The Bharatiya Janata Party has pointed to the development in Gujarat, a state of 63 million in the northwest of the country, as an example for all of India. Narendra Modi, the new prime minister, has been chief minister in Gujarat since 2001. He took credit for expansion of industrial production there, an average economic growth of 13.4 percent, and a stable electricity and water supply.

Modi is a longtime leader of the rightist Hindu-nationalist movement in India. In 2002, more than 1,000 people, mainly Muslims, were killed in riots in Gujarat. Modi has generally refused to answer questions about his role, pointing to investigations that clear him of responsibility. In a rare comment last year he said that he regretted Muslims’ suffering as he would that of a puppy run over by a car.

During the election campaign Modi stayed away from Hindu-nationalist, sectarian statements. “It is our responsibility to take everyone along. A government cannot be of just a few people,” he said after the victory. Echoing the promises of the Congress Party, he said, “Our mantra will be inclusive growth.” He has promised a government “dedicated to the poor, to the millions of youth of the country, to the mothers and sisters hankering for respect and honor, to the exploited rural and urban workers.”

Modi’s shift in discourse is also another sign of the continued erosion of India’s caste system, which still places people in hereditary categories of social status: from Brahmins at the top to so-called untouchables at the bottom. Muslims, who make up 13.4 percent of the population, also face discrimination.

Bharatiya Janata’s landslide victory — winning 282 out of 543 seats — is the first time since 1984 that a single party commands a majority in Parliament. The Congress Party was reduced to 44 seats, losing 162. Voter turnout was at a historic high of 66 percent, with nearly 100 million first-time voters.

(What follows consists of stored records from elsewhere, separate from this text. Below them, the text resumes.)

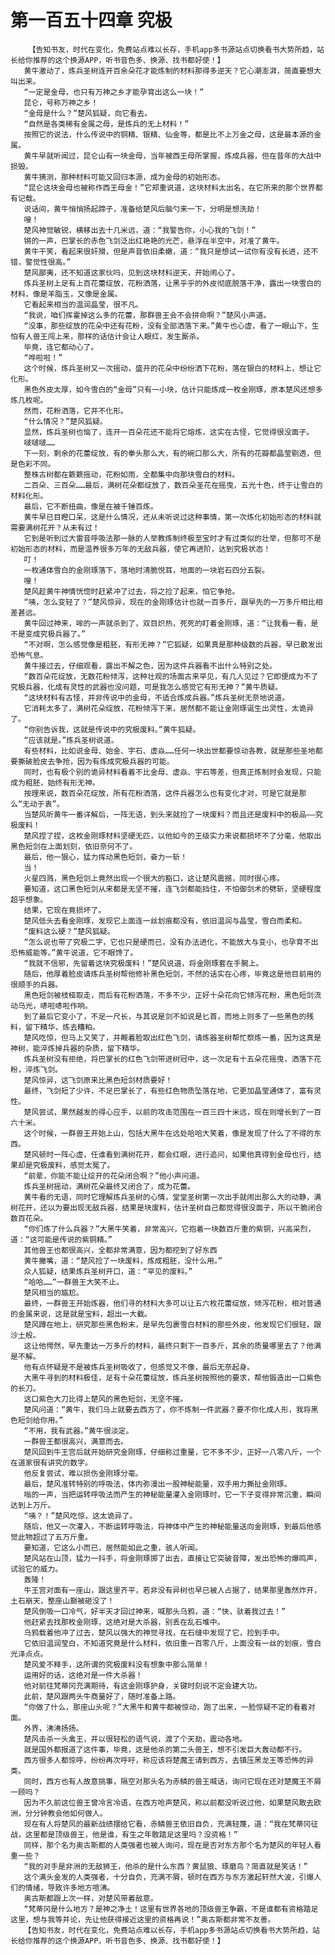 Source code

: # 第一百五十四章 究极
        【告知书友，时代在变化，免费站点难以长存，手机app多书源站点切换看书大势所趋，站长给你推荐的这个换源APP，听书音色多、换源、找书都好使！】
       黄牛激动了，炼兵圣树连开百余朵花才能炼制的材料那得多逆天？它心潮澎湃，简直要想大叫出来。
       “一定是金母，也只有万神之乡才能孕育出这么一块！”
       昆仑，号称万神之乡！
       “金母是什么？”楚风狐疑，向它看去。
       “自然是各类稀有金属之母，是炼兵的无上材料！”
       按照它的说法，什么传说中的铜精、银精、仙金等，都是比不上万金之母，这是最本源的金属。
       黄牛早就听闻过，昆仑山有一块金母，当年被西王母所掌握，炼成兵器，但在昔年的大战中损毁。
       黄牛猜测，那种材料可能又回归本源，成为金母的初始形态。
       “昆仑这块金母也被称作西王母金！”它郑重说道，这块材料太出名，在它所来的那个世界都有记载。
       说话间，黄牛悄悄扬起蹄子，准备给楚风后脑勺来一下，分明是想洗劫！
       嗖！
       楚风神觉敏锐，横移出去十几米远，道：“我警告你，小心我的飞剑！”
       锵的一声，巴掌长的赤色飞剑泛出红艳艳的光芒，悬浮在半空中，对准了黄牛。
       黄牛干笑，看起来很奸猾，但是声音依旧柔嫩，道：“我只是想试一试你有没有长进，还不错，警觉性很高。”
       楚风鄙夷，还不知道这家伙吗，见到这块材料逆天，开始闹心了。
       炼兵圣树上足有上百花蕾绽放，花粉洒落，让黑乎乎的外皮彻底脱落干净，露出一块雪白的材料，像是羊脂玉，又像是金属。
       它看起来相当的温润晶莹，很不凡。
       “我说，咱们挥霍掉这么多的花蕾，那群兽王会不会拼命啊？”楚风小声道。
       “没事，那些绽放的花朵中还有花粉，没有全部洒落下来。”黄牛也心虚，看了一眼山下，生怕有人兽王闯上来，那样的话估计会让人眼红，发生厮杀。
       毕竟，连它都动心了。
       “哗啦啦！”
       这个时候，炼兵圣树又一次摇动，盛开的花朵中纷纷洒下花粉，落在银白的材料上，想让它化形。
       黑色外皮太厚，如今雪白的“金母”只有一小块，估计只能炼成一枚金刚琢，原本楚风还想多炼几枚呢。
       然而，花粉洒落，它并不化形。
       “什么情况？”楚风狐疑。
       显然，炼兵圣树也恼了，连开一百朵花还不能将它熔炼，这实在古怪，它觉得很没面子。
       啵啵啵……
       下一刻，剩余的花蕾绽放，有的拳头那么大，有的碗口那么大，所有的花瓣都晶莹剔透，但是色彩不同。
       整株古树都在簌簌摇动，花粉如雨，全都集中向那块雪白的材料。
       二百朵、三百朵……最后，满树花朵都绽放了，数百朵圣花在摇曳，五光十色，终于让雪白的材料化形。
       最后，它不断扭曲，像是在被千锤百炼。
       黄牛早已目瞪口呆，这是什么情况，还从未听说过这种事情，第一次炼化初始形态的材料就需要满树花开？从未有过！
       它到是听到过大雷音呼吸法那一脉的人举教炼制终极至宝时才有过类似的壮举，但那可不是初始形态的材料，而是温养很多万年的无敌兵器，使它再进阶，达到究极状态！
       叮！
       一枚通体雪白的金刚琢落下，落地时清脆悦耳，地面的一块岩石四分五裂。
       嗖！
       楚风趁黄牛神情恍惚时赶紧冲了过去，将之捡了起来，怕它争抢。
       “咦，怎么变轻了？”楚风惊异，现在的金刚琢估计也就一百多斤，跟早先的一万多斤相比相差甚远。
       黄牛回过神来，哞的一声就杀到了，双目炽热，死死的盯着金刚琢，道：“让我看一看，是不是变成究极兵器了。”
       “不对啊，怎么感觉像是粗胚，有形无神？”它狐疑，如果真是那种级数的兵器，早已散发出恐怖气息。
       黄牛接过去，仔细观看，露出不解之色，因为这件兵器看不出什么特别之处。
       “数百朵花绽放，无数花粉倾泻，这种壮观的场面古来罕见，有几人见过？它即便成为不了究极兵器，化成有灵性的武器也没问题，可是我怎么感觉它有形无神？”黄牛质疑。
       “这块材料有古怪，并非传说中的金母，不适合炼成兵器。”炼兵圣树无奈地说道。
       它消耗太多了，满树花朵绽放，花粉倾泻下来，居然都不能让金刚琢诞生出灵性，太诡异了。
       “你别告诉我，这就是传说中的究极废料。”黄牛狐疑。
       “应该就是。”炼兵圣树说道。
       有些材料，比如说金母、始金、宇石、虚焱……任何一块出世都要惊动各教，就是那些圣地都要撕破脸皮去争抢，因为有炼成究极兵器的可能。
       同时，也有极个别的诡异材料看着不比金母、虚焱、宇石等差，但真正炼制时会发现，只能成为粗胚，始终有形无神。
       按理来说，数百朵花绽放，所有花粉洒落，这件兵器怎么也有变化才对，可是它就是那么“无动于衷”。
       当楚风听黄牛一番详解后，一阵无语，到头来就捡了一块废料？而且还是废料中的极品——究极废料！
       楚风捏了捏，这枚金刚琢材料坚硬无匹，以他如今的王级实力来说都损坏不了分毫，他取出黑色短剑在上面划刻，依旧奈何不了。
       最后，他一狠心，猛力挥动黑色短剑，奋力一斩！
       当！
       火星四溅，黑色短剑上竟然出现一个很大的豁口，这让楚风震撼，同时很心疼。
       要知道，这口黑色短剑从来都是无坚不摧，连飞剑都能挡住，不怕御剑术的劈斩，坚硬程度超乎想象。
       结果，它现在竟损坏了。
       楚风低头去看金刚琢，发现它上面连一丝划痕都没有，依旧温润与晶莹，雪白而柔和。
       “废料这么硬？”楚风狐疑。
       “怎么说也带了究极二字，它也只是硬而已，没有办法进化，不能放大与变小，也孕育不出恐怖威能等。”黄牛说道，它不眼馋了。
       “我就不信邪，先留着这块究极废料！”楚风说道，将金刚琢套在手腕上。
       随后，他厚着脸皮请炼兵圣树帮他修补黑色短剑，不然的话实在心疼，毕竟这是他目前用的很顺手的兵器。
       黑色短剑被枝桠取走，而后有花粉洒落，不多不少，正好十朵花向它倾泻花粉，黑色短剑流动乌光，哧啦哧啦作响。
       到了最后它变小了，不足一尺长，与其说是剑不如说是匕首，而地上则多了一些黑色的残料，留下精华，炼去糟粕。
       楚风吃惊，但马上又笑了，并觍着脸取出红色飞剑，请炼器圣树帮忙祭炼一番，因为这真是神树，能淬炼掉兵器的杂质，留下精华。
       炼兵圣树没有拒绝，将巴掌长的红色飞剑带进树冠中，这一次足有十五朵花摇曳，洒落下花粉，淬炼飞剑。
       楚风惊异，这飞剑原来比黑色短剑材质要好！
       最终，飞剑短了少许，不足巴掌长了，有些红色物质坠落在地，它更加晶莹通体了，富有灵性。
       楚风尝试，果然越发的得心应手，以前的攻击范围在一百三四十米远，现在则增长到了一百六十米。
       这个时候，一群兽王开始上山，包括大黑牛在远处哈哈大笑着，像是发现了什么了不得的东西。
       楚风顿时一阵心虚，任谁看到满树花开，都会红眼，进行追问，如果他真得到金母也行，结果却是究极废料，感觉太冤了。
       “前辈，你能不能让绽开的花朵闭合啊？”他小声问道。
       炼兵圣树摇动，满树花朵最终又闭合了，成为花蕾。
       黄牛看的无语，同时它理解炼兵圣树的心情，堂堂圣树第一次出手就闹出那么大的动静，满树花开，还以为要出现无敌兵器，结果是块废料，估计圣树自己都觉得很没面子，所以干脆闭合数百花朵。
       “你们炼了什么兵器？”大黑牛笑着，非常高兴，它抱着一块数百斤重的紫铜，兴高采烈，道：“这可能是传说的紫铜精。”
       其他兽王也都很高兴，全都非常满意，因为都挖到了好东西
       黄牛撇嘴，道：“楚风捡了一块废料，炼成粗胚，没什么用。”
       众人狐疑，结果炼兵圣树开口，道：“罕见的废料。”
       “哈哈……”一群兽王大笑不止。
       楚风相当的尴尬。
       最终，一群兽王开始炼器，他们寻的材料大多可以让五六枚花蕾绽放，倾泻花粉，相对普通的金属来说，这是就是宝料，超出一大截。
       楚风蹲在地上，研究那些黑色粉末，是早先包裹雪白材料的那些外皮，他发现它们很轻，跟沙土般。
       这让他愕然，早先重达一万多斤的材料，最终只剩下一百多斤，其余的质量哪里去了？他满是不解。
       他有点怀疑是不是被炼兵圣树吸收了，但感觉又不像，最后无奈起身。
       大黑牛寻到的材料极佳，足有十朵花蕾绽放，炼兵圣树按照他的要求，帮他锻造出一口紫色的长刀。
       这口紫色大刀比得上楚风的黑色短剑，无坚不摧。
       楚风问道：“黄牛，我们马上就要去西方了，你不炼制一件武器？要不你化成人形，我将黑色短剑给你用。”
       “不用，我有武器。”黄牛很淡定。
       一群兽王都很高兴，满意而去。
       楚风回到牛王宫后就开始研究金刚琢，仔细称过重量，它不多不少，正好一八零八斤，一个在道家很有讲究的数字。
       他反复尝试，难以损伤金刚琢分毫。
       最后，楚风准转特别的呼吸法，体内弥漫出一股神秘能量，双手用力撕扯金刚琢。
       嗡的一声，当把运转呼吸法而产生的神秘能量灌入金刚琢时，它一下子变得非常沉重，瞬间达到上万斤。
       “咦？！”楚风吃惊，这太诡异了。
       随后，他又一次灌入，不断运转呼吸法，将神体中产生的神秘能量送向金刚琢，到最后他感觉此物超过了五万斤重。
       要知道，它这么小而已，居然能如此之重，骇人听闻。
       楚风站在山顶，猛力一抖手，将金刚琢掷了出去，直接让它突破音障，发出恐怖的爆鸣声，试验它的威力。
       轰隆！
       牛王宫对面有一座山，跟这里齐平，若非没有异树也早已被人占据了，结果那里轰然炸开，土石崩天，整座山巅被砸没了！
       楚风倒吸一口冷气，好半天才回过神来，喊那头乌鸦，道：“快，驮着我过去！”
       他赶紧去找那枚金刚琢，这绝对是大杀器，别丢在乱石堆中。
       乌鸦载着他冲了过去，楚风以强大的神觉寻找，在石缝中发现了它，捡到手中。
       它依旧温润莹白，不知道究竟是什么材料，依旧重一百零八斤，上面没有一丝的划痕，雪白光泽点点。
       楚风爱不释手，这所谓的究极废料没有想象中那么简单！
       运用好的话，这绝对是一件大杀器！
       他对前往梵蒂冈充满期待，有这金刚琢护身，关键时刻说不定会建大功。
       此前，楚风跟两头牛商量好了，随时准备上路。
       “你做了什么，那座山头呢？”大黑牛和黄牛都被惊动，跑了出来，一脸惊疑不定的看着对面。
       外界，沸沸扬扬。
       楚风击杀一头禽王，并以很轻松的语气说，渡了个天劫，震动各地。
       就是国外都报道了这件事，毕竟，这是他杀的第二头兽王，想不引发巨大轰动都不行。
       西方很多人都惊呼，纷纷再次呼吁，称应该将楚魔王请到西方，去镇压黑龙王等恐怖的异类。
       同时，西方也有人故意挑事，隔空对那头名为赤鳞的兽王喊话，询问它现在还对楚魔王不屑一顾吗？
       因为不久前这位兽王曾冷言冷语，在西方呛声楚风，称以前都没听说过他，如果楚风敢去欧洲，分分钟教会他如何做人。
       现在有人将楚风的最新战绩摆给它看，赤鳞兽王依旧自负，充满轻蔑，道：“我在梵蒂冈征战，这里都是顶级兽王，他是谁，有生之年敢踏足这里吗？没资格！”
       同样，那个名为奥古斯都的人类强者也被人询问，现在是否对东方那个名为楚风的年轻人看重一些？
       “我的对手是非洲的无敌狮王，他杀的是什么东西？黄鼠狼、琢磨鸟？简直就是笑话！”
       这个满头金发的人类强者，十分自负，充满不屑，顿时在西方与东方激起轩然大波，引爆人们的情绪，导致许多地方喧沸。
       奥古斯都跟上次一样，对楚风带着敌意。
       “梵蒂冈是什么地方？是神之净土！这里有世界各地的顶级兽王争霸，不是谁都有资格踏足这里，想与我等并论，先让他获得接近这里的资格再说！”奥古斯都非常不友善。
       【告知书友，时代在变化，免费站点难以长存，手机app多书源站点切换看书大势所趋，站长给你推荐的这个换源APP，听书音色多、换源、找书都好使！】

The Congress Party has been dominated by the Nehru-Gandhi dynasty since its founding — Jawaharlal Nehru, the country’s first prime minister, was the main leader of the independence struggle along with Mahatma Gandhi. Nehru’s daughter, Indira Gandhi, succeeded him. Her children and grandchildren have followed with few interruptions.

India’s population of 1.27 billion people is growing by 1.7 percent a year and is estimated to overtake China as the world’s most populous country by 2030. Half are below 25 years old. More than 70 percent live in rural areas, but urbanization is rapid.

India is poorer and less industrialized than many of its East Asian neighbors. A quarter of the population is illiterate, including 35 percent of women. A third lack access to clean water or reliable electric power and the transport infrastructure is decades behind China. In 1960 the Indian economy was 20 percent bigger than China’s. Today China’s is seven times bigger than India’s.

“Bringing electricity, roads and water to each home can’t be such a herculean task,” Ashish Anant, 24, who works as a management consultant in Delhi, told the Wall Street Journal. She voted for Modi, because he’s “a doer.”

“What matters is business development — just look at how Modi developed Gujarat. They don’t even have power cuts. He’ll do the same for the country now,” Syeed Jaleel, a fruit stand owner in Hyderabad in southern India, told the New York Times.

Economic growth in India has slowed from 8.5 percent in 2009 to less than 5 percent in 2012. Consumer prices rose between 9 and 11 percent annually over the last five years. For the 10 million young people who enter the workforce every year it is increasingly difficult to find a job.

President Barack Obama called Modi on May 16 to congratulate him on his victory. Obama invited him to visit the U.S. some time in the future, effectively lifting a nine-year visa ban the State Department issued in 2005 on grounds that Modi had links to the 2002 anti-Muslim riots in Gujarat.